> [Task to complete]: Only the lines below between the ones containing "生命的最后时刻，高迎祥展现了" and "毫无疑问，他是一个了不起的人", inclusive, are to be reproduced, each exactly as it stands.

####

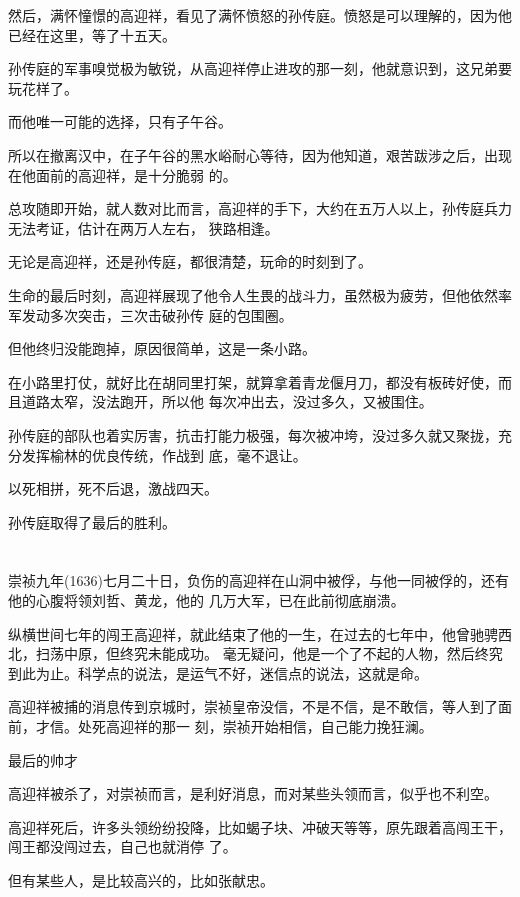 \documentclass[11pt,a4paper,onecolumn]{article}
\begin{document}
然后，满怀憧憬的高迎祥，看见了满怀愤怒的孙传庭。愤怒是可以理解的，因为他已经在这里，等了十五天。

孙传庭的军事嗅觉极为敏锐，从高迎祥停止进攻的那一刻，他就意识到，这兄弟要玩花样了。

而他唯一可能的选择，只有子午谷。

所以在撤离汉中，在子午谷的黑水峪耐心等待，因为他知道，艰苦跋涉之后，出现在他面前的高迎祥，是十分脆弱
的。

总攻随即开始，就人数对比而言，高迎祥的手下，大约在五万人以上，孙传庭兵力无法考证，估计在两万人左右，
狭路相逢。

无论是高迎祥，还是孙传庭，都很清楚，玩命的时刻到了。

生命的最后时刻，高迎祥展现了他令人生畏的战斗力，虽然极为疲劳，但他依然率军发动多次突击，三次击破孙传
庭的包围圈。

但他终归没能跑掉，原因很简单，这是一条小路。

在小路里打仗，就好比在胡同里打架，就算拿着青龙偃月刀，都没有板砖好使，而且道路太窄，没法跑开，所以他
每次冲出去，没过多久，又被围住。

孙传庭的部队也着实厉害，抗击打能力极强，每次被冲垮，没过多久就又聚拢，充分发挥榆林的优良传统，作战到
底，毫不退让。

以死相拼，死不后退，激战四天。

孙传庭取得了最后的胜利。

\section[\thesection]{}

崇祯九年(1636)七月二十日，负伤的高迎祥在山洞中被俘，与他一同被俘的，还有他的心腹将领刘哲、黄龙，他的
几万大军，已在此前彻底崩溃。

纵横世间七年的闯王高迎祥，就此结束了他的一生，在过去的七年中，他曾驰骋西北，扫荡中原，但终究未能成功。
毫无疑问，他是一个了不起的人物，然后终究到此为止。科学点的说法，是运气不好，迷信点的说法，这就是命。

高迎祥被捕的消息传到京城时，崇祯皇帝没信，不是不信，是不敢信，等人到了面前，才信。处死高迎祥的那一
刻，崇祯开始相信，自己能力挽狂澜。

最后的帅才

高迎祥被杀了，对崇祯而言，是利好消息，而对某些头领而言，似乎也不利空。

高迎祥死后，许多头领纷纷投降，比如蝎子块、冲破天等等，原先跟着高闯王干，闯王都没闯过去，自己也就消停
了。

但有某些人，是比较高兴的，比如张献忠。
\end{document}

####

> [Solved problem]:
生命的最后时刻，高迎祥展现了他令人生畏的战斗力，虽然极为疲劳，但他依然率军发动多次突击，三次击破孙传
庭的包围圈。

但他终归没能跑掉，原因很简单，这是一条小路。

在小路里打仗，就好比在胡同里打架，就算拿着青龙偃月刀，都没有板砖好使，而且道路太窄，没法跑开，所以他
每次冲出去，没过多久，又被围住。

孙传庭的部队也着实厉害，抗击打能力极强，每次被冲垮，没过多久就又聚拢，充分发挥榆林的优良传统，作战到
底，毫不退让。

以死相拼，死不后退，激战四天。

孙传庭取得了最后的胜利。

\section[\thesection]{}

崇祯九年(1636)七月二十日，负伤的高迎祥在山洞中被俘，与他一同被俘的，还有他的心腹将领刘哲、黄龙，他的
几万大军，已在此前彻底崩溃。

纵横世间七年的闯王高迎祥，就此结束了他的一生，在过去的七年中，他曾驰骋西北，扫荡中原，但终究未能成功。
毫无疑问，他是一个了不起的人物，然后终究到此为止。科学点的说法，是运气不好，迷信点的说法，这就是命。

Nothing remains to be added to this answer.